(Extracted data entries)
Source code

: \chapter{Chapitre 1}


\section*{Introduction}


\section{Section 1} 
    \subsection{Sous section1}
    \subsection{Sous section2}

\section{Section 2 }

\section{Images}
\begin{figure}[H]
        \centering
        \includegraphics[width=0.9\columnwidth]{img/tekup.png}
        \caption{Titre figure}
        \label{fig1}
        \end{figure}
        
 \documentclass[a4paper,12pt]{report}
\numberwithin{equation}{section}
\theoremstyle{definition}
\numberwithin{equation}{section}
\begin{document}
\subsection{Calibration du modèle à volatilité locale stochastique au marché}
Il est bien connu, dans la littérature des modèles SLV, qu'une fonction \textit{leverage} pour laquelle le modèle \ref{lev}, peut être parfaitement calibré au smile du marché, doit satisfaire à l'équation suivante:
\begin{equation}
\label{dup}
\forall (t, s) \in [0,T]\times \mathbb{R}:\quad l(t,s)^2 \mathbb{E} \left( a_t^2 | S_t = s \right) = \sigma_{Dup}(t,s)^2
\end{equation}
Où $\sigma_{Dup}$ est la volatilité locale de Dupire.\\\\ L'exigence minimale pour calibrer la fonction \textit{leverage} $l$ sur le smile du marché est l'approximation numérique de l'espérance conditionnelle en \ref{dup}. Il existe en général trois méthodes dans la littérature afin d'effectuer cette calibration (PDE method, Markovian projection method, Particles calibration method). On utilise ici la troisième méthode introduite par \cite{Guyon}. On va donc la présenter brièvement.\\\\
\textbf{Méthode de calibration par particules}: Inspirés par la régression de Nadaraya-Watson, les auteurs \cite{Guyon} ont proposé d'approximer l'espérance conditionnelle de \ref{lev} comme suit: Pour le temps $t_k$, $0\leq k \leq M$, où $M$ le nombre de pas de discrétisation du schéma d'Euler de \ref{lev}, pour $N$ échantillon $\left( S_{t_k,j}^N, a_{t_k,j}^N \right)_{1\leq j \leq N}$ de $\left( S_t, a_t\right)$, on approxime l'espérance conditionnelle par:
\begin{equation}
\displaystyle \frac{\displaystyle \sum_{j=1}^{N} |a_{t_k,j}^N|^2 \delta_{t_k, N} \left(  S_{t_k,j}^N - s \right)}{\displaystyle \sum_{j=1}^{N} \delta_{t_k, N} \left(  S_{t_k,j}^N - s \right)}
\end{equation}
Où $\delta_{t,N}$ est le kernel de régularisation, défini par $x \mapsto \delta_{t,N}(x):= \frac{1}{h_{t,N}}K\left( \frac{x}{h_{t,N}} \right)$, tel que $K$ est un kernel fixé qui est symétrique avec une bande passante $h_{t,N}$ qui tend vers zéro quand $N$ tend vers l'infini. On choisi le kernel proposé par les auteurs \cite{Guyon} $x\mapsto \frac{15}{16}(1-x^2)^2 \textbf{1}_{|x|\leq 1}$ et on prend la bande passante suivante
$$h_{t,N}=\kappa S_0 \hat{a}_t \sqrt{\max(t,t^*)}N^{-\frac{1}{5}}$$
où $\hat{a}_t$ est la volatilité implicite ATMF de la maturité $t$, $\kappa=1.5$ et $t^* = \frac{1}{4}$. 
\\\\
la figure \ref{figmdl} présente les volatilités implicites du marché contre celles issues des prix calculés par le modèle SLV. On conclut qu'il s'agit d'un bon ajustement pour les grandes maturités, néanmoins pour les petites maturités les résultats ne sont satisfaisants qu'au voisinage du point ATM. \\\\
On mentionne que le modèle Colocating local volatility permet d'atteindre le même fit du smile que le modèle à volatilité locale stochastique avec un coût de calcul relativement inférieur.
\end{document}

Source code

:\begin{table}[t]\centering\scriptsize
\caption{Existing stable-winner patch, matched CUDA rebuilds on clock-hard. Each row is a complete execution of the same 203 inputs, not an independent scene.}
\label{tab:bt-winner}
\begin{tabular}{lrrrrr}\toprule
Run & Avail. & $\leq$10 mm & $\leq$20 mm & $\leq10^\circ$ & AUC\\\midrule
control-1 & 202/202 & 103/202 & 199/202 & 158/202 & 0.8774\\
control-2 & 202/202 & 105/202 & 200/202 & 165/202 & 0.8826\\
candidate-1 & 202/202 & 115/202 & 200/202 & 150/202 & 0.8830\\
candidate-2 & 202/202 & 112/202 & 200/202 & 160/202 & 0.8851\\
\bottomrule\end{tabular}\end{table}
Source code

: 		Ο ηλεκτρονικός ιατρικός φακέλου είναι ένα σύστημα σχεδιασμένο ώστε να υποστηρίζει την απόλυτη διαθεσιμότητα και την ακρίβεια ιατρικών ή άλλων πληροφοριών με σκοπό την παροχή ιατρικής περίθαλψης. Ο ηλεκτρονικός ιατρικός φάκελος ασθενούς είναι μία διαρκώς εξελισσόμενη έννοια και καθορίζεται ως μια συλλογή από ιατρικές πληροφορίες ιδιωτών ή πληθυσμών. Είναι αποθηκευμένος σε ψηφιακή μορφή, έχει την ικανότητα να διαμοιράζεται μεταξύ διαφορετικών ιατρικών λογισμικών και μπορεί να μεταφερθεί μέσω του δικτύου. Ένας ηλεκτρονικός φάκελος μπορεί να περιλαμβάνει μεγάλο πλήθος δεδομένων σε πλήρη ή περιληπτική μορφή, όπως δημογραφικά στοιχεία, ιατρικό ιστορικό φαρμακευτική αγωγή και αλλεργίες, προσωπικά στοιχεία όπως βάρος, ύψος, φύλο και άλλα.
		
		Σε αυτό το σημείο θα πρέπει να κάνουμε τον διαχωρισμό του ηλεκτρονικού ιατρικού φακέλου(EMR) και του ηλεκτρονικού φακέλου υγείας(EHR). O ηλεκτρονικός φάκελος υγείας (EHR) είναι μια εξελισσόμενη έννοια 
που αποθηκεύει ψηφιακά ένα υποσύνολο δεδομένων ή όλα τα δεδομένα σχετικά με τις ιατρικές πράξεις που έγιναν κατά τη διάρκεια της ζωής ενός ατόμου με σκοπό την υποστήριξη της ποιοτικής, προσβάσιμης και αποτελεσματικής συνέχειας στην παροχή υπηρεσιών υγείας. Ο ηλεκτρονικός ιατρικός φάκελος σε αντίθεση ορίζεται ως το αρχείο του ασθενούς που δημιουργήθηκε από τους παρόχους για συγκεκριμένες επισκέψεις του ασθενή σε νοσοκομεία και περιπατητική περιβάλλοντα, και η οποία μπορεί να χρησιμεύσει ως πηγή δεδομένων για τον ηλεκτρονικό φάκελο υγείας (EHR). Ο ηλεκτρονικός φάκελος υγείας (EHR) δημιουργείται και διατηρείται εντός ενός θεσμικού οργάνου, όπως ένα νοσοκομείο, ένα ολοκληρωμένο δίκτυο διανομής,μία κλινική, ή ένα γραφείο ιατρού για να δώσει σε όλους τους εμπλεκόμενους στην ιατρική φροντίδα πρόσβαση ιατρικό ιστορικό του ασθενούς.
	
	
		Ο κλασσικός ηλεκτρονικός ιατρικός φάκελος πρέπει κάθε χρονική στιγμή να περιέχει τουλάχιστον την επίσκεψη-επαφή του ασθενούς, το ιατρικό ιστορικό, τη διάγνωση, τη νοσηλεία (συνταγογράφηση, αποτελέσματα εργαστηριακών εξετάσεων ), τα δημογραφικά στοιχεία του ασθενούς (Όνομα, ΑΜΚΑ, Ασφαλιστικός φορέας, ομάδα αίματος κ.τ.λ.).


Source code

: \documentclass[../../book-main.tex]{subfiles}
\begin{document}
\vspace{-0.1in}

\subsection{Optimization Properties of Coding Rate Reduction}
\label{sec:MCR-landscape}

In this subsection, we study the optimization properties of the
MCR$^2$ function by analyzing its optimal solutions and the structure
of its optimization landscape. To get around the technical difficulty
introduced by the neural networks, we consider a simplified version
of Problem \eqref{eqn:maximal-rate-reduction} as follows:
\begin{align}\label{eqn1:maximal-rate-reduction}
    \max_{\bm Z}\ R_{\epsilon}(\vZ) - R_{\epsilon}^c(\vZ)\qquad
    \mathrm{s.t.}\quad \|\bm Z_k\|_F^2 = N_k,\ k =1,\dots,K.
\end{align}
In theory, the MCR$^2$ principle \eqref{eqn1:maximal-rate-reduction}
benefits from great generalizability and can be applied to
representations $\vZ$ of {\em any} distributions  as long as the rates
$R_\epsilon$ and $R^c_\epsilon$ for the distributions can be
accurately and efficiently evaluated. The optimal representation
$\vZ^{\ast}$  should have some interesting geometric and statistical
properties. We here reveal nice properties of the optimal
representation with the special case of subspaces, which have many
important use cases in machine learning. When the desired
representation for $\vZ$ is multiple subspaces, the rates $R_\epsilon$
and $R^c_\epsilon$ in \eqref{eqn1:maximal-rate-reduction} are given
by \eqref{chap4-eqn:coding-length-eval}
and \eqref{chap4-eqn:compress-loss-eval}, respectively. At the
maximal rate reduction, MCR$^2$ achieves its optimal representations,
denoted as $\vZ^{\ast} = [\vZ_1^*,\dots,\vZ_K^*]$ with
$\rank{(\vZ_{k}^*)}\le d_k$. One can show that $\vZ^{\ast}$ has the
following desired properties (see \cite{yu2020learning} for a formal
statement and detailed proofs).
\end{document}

ABOUT THIS TASK
All lines of the records above that carry the word "stochastique" should be listed.

RESPONSE TO THE EXERCISE
\subsection{Calibration du modèle à volatilité locale stochastique au marché}
On mentionne que le modèle Colocating local volatility permet d'atteindre le même fit du smile que le modèle à volatilité locale stochastique avec un coût de calcul relativement inférieur.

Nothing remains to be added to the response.